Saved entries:

- - - - -

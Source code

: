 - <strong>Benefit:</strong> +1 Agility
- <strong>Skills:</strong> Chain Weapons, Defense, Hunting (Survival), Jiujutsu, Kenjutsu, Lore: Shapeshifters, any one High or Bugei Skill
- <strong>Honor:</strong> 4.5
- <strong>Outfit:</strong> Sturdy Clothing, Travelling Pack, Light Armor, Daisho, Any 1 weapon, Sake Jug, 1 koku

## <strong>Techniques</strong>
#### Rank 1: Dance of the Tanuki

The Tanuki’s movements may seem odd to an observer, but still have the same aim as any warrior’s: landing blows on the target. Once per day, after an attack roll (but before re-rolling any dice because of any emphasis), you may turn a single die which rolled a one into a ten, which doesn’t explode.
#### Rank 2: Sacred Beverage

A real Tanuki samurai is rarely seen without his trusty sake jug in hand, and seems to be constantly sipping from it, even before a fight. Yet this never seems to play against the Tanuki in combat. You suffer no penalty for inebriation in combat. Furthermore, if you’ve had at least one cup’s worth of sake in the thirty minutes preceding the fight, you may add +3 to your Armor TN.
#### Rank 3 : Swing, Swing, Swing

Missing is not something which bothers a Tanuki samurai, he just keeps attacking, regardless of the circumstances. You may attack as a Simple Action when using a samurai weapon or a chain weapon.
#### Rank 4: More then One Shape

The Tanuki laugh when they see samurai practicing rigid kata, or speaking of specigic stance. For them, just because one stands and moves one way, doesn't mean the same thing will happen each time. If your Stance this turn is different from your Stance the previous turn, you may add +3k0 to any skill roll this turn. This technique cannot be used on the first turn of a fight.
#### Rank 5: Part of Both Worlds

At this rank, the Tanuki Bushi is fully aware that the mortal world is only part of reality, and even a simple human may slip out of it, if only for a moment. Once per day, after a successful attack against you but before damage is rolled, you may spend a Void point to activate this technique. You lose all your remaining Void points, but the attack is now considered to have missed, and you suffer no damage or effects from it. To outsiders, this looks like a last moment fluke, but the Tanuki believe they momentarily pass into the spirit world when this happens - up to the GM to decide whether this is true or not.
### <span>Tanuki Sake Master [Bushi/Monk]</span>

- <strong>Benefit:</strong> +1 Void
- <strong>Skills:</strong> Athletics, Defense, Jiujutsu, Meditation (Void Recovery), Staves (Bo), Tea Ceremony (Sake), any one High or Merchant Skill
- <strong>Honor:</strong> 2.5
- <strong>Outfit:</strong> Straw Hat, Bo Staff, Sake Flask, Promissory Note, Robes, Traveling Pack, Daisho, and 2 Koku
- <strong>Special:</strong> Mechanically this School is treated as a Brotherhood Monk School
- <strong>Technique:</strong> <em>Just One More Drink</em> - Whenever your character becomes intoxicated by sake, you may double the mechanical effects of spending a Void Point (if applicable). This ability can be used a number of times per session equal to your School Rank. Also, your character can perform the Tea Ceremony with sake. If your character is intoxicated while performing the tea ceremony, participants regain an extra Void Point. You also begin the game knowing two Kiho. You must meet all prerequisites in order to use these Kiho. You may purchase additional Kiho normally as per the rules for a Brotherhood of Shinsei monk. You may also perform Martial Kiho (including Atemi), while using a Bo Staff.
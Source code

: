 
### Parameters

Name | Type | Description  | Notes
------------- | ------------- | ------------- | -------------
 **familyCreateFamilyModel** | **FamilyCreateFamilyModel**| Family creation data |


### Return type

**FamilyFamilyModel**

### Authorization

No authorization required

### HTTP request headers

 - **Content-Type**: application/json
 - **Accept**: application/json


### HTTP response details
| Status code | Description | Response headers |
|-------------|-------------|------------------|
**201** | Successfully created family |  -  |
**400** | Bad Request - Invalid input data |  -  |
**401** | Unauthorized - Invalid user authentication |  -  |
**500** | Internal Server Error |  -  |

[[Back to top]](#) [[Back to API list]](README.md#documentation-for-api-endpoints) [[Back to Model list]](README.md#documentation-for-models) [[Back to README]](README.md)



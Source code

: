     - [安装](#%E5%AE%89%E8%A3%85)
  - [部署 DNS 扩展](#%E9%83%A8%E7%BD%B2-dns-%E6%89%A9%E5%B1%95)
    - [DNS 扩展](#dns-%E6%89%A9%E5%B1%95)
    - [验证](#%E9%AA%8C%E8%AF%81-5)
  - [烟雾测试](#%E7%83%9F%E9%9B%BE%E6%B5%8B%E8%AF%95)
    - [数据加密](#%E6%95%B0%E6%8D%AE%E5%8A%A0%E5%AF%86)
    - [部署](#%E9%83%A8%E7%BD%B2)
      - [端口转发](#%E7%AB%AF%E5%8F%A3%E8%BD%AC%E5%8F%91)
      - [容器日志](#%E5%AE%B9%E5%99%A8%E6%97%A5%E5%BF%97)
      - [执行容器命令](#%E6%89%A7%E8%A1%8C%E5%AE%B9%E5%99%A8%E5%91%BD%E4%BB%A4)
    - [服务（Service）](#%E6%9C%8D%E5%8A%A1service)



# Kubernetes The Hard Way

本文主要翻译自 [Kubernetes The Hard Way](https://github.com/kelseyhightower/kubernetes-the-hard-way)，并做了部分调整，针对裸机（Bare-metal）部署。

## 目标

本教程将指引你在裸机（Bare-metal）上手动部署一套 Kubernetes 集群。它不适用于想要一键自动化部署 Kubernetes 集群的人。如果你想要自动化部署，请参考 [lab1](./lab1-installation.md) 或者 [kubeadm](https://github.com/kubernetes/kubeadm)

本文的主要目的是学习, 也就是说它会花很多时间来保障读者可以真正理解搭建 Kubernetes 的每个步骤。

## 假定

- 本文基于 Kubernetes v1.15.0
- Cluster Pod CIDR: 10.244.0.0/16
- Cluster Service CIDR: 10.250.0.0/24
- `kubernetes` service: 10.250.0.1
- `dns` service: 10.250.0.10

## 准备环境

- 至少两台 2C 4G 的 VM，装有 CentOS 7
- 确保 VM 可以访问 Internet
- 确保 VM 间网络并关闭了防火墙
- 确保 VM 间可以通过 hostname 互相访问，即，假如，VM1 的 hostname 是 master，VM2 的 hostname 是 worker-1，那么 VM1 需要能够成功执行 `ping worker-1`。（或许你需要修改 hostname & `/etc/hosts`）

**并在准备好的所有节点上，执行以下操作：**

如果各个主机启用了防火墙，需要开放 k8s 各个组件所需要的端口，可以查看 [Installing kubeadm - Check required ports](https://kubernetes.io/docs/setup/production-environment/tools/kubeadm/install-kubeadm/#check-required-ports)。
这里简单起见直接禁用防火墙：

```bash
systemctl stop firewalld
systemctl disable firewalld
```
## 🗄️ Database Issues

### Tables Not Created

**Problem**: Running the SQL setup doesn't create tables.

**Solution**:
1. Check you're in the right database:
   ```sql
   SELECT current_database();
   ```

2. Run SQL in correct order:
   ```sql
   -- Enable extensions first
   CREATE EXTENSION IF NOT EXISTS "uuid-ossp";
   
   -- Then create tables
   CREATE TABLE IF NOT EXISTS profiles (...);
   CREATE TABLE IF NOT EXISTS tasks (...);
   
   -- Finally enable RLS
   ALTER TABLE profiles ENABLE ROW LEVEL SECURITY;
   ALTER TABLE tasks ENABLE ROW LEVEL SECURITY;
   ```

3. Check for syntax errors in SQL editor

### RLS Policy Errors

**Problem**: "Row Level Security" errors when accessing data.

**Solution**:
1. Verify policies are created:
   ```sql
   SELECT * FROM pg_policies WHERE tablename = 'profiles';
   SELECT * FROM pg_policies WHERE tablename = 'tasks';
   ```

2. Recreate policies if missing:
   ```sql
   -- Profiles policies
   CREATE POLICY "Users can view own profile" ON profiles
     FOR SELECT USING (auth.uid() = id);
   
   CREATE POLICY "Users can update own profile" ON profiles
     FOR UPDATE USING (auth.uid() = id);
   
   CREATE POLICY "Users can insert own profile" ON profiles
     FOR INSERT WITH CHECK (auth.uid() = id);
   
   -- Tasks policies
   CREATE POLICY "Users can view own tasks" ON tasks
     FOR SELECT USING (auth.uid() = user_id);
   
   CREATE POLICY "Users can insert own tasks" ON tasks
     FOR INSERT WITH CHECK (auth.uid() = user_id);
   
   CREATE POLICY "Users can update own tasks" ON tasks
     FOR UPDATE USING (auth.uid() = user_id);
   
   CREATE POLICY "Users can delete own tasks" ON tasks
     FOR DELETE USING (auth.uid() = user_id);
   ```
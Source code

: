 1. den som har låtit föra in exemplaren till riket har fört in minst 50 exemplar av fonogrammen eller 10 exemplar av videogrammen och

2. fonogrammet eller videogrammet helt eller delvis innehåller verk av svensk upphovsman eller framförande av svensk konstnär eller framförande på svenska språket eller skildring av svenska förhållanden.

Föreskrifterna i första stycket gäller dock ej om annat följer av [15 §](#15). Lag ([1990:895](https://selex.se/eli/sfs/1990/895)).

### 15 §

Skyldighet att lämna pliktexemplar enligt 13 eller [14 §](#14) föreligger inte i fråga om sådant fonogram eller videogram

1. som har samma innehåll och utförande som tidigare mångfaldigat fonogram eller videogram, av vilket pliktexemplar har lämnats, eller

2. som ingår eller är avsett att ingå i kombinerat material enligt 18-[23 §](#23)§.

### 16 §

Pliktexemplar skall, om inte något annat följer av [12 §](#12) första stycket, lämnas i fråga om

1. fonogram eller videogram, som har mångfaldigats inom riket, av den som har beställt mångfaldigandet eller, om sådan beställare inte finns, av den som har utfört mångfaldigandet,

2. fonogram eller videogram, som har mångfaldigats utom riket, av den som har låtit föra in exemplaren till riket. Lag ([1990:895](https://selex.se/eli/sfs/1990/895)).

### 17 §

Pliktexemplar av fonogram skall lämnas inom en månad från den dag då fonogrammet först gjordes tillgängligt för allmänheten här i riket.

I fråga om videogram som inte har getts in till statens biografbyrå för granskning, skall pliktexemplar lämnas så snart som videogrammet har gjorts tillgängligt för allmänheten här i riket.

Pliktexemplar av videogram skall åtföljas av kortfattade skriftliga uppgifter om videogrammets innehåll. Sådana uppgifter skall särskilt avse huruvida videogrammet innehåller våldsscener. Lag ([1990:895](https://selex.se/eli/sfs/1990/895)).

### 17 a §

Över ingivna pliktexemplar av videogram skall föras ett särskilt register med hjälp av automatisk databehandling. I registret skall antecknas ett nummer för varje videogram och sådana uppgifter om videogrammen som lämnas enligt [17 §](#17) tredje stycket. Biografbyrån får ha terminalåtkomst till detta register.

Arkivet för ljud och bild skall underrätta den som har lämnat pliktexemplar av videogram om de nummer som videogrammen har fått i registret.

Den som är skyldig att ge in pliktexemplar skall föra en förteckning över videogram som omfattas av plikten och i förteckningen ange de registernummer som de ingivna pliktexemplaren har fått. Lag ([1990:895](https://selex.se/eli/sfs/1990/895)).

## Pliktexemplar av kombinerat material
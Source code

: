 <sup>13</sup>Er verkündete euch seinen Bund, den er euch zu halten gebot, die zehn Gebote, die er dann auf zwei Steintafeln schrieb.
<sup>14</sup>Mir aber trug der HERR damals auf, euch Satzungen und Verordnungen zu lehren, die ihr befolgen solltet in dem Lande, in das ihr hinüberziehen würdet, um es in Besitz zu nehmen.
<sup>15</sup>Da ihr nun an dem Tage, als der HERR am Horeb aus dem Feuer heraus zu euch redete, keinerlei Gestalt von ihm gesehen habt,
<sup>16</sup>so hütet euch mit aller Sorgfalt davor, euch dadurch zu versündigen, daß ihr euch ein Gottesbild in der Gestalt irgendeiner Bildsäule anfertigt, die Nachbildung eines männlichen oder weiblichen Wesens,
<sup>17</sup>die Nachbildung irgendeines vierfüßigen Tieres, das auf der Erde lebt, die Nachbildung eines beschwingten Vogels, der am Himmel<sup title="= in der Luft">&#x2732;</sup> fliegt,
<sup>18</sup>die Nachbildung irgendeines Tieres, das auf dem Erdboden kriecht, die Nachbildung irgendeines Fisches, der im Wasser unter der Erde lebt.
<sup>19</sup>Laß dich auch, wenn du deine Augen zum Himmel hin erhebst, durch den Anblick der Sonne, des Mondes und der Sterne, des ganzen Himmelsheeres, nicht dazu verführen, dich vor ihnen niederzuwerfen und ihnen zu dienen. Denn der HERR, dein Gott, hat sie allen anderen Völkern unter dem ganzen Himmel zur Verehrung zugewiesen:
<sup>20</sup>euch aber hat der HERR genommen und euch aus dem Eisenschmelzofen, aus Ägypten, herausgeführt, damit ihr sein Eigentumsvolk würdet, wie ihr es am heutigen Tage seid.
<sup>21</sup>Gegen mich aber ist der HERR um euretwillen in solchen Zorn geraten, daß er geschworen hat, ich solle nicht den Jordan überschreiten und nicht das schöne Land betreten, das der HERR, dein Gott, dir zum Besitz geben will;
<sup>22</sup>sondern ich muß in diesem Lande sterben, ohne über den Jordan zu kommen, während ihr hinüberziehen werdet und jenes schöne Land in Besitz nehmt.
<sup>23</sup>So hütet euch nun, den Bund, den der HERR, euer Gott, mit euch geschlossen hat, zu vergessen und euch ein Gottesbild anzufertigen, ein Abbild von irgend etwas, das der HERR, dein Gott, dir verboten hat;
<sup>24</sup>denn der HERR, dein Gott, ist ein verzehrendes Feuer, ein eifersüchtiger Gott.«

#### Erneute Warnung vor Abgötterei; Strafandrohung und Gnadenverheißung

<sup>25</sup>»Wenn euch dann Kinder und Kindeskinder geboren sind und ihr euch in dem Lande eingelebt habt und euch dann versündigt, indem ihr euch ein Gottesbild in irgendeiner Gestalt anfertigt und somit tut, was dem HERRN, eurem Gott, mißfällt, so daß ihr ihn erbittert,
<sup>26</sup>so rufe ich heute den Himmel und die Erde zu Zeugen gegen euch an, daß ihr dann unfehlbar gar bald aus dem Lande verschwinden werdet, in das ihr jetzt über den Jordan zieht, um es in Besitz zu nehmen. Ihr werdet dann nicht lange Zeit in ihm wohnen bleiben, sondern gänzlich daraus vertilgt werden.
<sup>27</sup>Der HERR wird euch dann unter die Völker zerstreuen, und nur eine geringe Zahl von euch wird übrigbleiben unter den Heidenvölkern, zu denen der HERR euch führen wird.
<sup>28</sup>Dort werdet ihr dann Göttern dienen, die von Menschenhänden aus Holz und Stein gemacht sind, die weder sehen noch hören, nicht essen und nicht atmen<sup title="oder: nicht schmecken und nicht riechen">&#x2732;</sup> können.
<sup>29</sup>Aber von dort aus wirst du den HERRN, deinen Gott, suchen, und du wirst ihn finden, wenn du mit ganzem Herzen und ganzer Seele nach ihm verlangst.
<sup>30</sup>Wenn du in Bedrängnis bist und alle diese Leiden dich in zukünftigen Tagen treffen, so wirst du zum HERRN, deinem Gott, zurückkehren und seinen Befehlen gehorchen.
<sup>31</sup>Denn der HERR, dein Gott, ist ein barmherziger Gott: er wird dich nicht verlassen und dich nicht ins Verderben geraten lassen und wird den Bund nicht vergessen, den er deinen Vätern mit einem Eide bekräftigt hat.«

- - - - -

Directions: Out of the data above, give again only the lines starting at the one holding "2. Run SQL in" and ending at the one holding "1. Verify policies", unchanged.

Result for this exercise:
2. Run SQL in correct order:
   ```sql
   -- Enable extensions first
   CREATE EXTENSION IF NOT EXISTS "uuid-ossp";
   
   -- Then create tables
   CREATE TABLE IF NOT EXISTS profiles (...);
   CREATE TABLE IF NOT EXISTS tasks (...);
   
   -- Finally enable RLS
   ALTER TABLE profiles ENABLE ROW LEVEL SECURITY;
   ALTER TABLE tasks ENABLE ROW LEVEL SECURITY;
   ```

3. Check for syntax errors in SQL editor

### RLS Policy Errors

**Problem**: "Row Level Security" errors when accessing data.

**Solution**:
1. Verify policies are created:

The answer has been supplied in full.